* _Information provided_:
☆ ☆ ☆ ☆ ☆

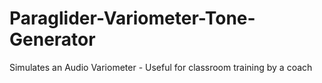 # Paraglider-Variometer-Tone-Generator
Simulates an Audio Variometer - Useful for classroom training by a coach
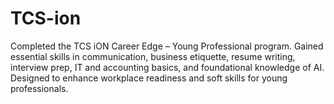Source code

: # TCS-ion
Completed the TCS iON Career Edge – Young Professional program. Gained essential skills in communication, business etiquette, resume writing, interview prep, IT and accounting basics, and foundational knowledge of AI. Designed to enhance workplace readiness and soft skills for young professionals.

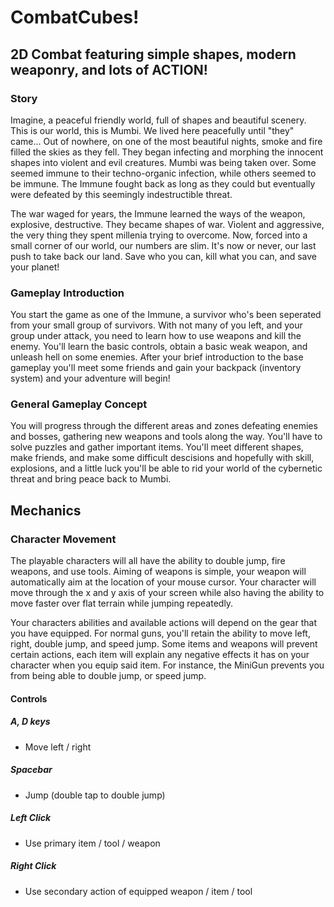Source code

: # CombatCubes!

## 2D Combat featuring simple shapes, modern weaponry, and lots of ACTION! 

### Story 

Imagine, a peaceful friendly world, full of shapes and beautiful scenery. This is our world, this is Mumbi. We lived here peacefully until "they" came... Out of nowhere, on one of the most beautiful nights, smoke and fire filled the skies as they fell. They began infecting and morphing the innocent shapes into violent and evil creatures. Mumbi was being taken over. Some seemed immune to their techno-organic infection, while others seemed to be immune. The Immune fought back as long as they could but eventually were defeated by this seemingly indestructible threat. 
          
The war waged for years, the Immune learned the ways of the weapon, explosive, destructive. They became shapes of war. Violent and aggressive, the very thing they spent millenia trying to overcome. Now, forced into a small corner of our world, our numbers are slim. It's now or never, our last push to take back our land. Save who you can, kill what you can, and save your planet! 


### Gameplay Introduction

You start the game as one of the Immune, a survivor who's been seperated from your small group of survivors. With not many of you left, and your group under attack, you need to learn how to use weapons and kill the enemy. You'll learn the basic controls, obtain a basic weak weapon, and unleash hell on some enemies. After your brief introduction to the base gameplay you'll meet some friends and gain your backpack (inventory system) and your adventure will begin!

### General Gameplay Concept

You will progress through the different areas and zones defeating enemies and bosses, gathering new weapons and tools along the way. You'll have to solve puzzles and gather important items. You'll meet different shapes, make friends, and make some difficult descisions and hopefully with skill, explosions, and a little luck you'll be able to rid your world of the cybernetic threat and bring peace back to Mumbi. 

## Mechanics

### Character Movement

The playable characters will all have the ability to double jump, fire weapons, and use tools. Aiming of weapons is simple, your weapon will automatically aim at the location of your mouse cursor. Your character will move through the x and y axis of your screen while also having the ability to move faster over flat terrain while jumping repeatedly. 

Your characters abilities and available actions will depend on the gear that you have equipped. For normal guns, you'll retain the ability to move left, right, double jump, and speed jump. Some items and weapons will prevent certain actions, each item will explain any negative effects it has on your character when you equip said item. For instance, the MiniGun prevents you from being able to double jump, or speed jump. 

#### Controls

##### A, D keys
- Move left / right

##### Spacebar
- Jump (double tap to double jump)

##### Left Click
- Use primary item / tool / weapon

##### Right Click
- Use secondary action of equipped weapon / item / tool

☆ ☆ ☆ ☆ ☆

* _What you are asked to do_: All lines from the line containing "### General Gameplay Concept" through the end of the listing above are to be duplicated exactly; include both ends and nothing further.

* _Task result_:
### General Gameplay Concept

You will progress through the different areas and zones defeating enemies and bosses, gathering new weapons and tools along the way. You'll have to solve puzzles and gather important items. You'll meet different shapes, make friends, and make some difficult descisions and hopefully with skill, explosions, and a little luck you'll be able to rid your world of the cybernetic threat and bring peace back to Mumbi. 

## Mechanics

### Character Movement

The playable characters will all have the ability to double jump, fire weapons, and use tools. Aiming of weapons is simple, your weapon will automatically aim at the location of your mouse cursor. Your character will move through the x and y axis of your screen while also having the ability to move faster over flat terrain while jumping repeatedly. 

Your characters abilities and available actions will depend on the gear that you have equipped. For normal guns, you'll retain the ability to move left, right, double jump, and speed jump. Some items and weapons will prevent certain actions, each item will explain any negative effects it has on your character when you equip said item. For instance, the MiniGun prevents you from being able to double jump, or speed jump. 

#### Controls

##### A, D keys
- Move left / right

##### Spacebar
- Jump (double tap to double jump)

##### Left Click
- Use primary item / tool / weapon

##### Right Click
- Use secondary action of equipped weapon / item / tool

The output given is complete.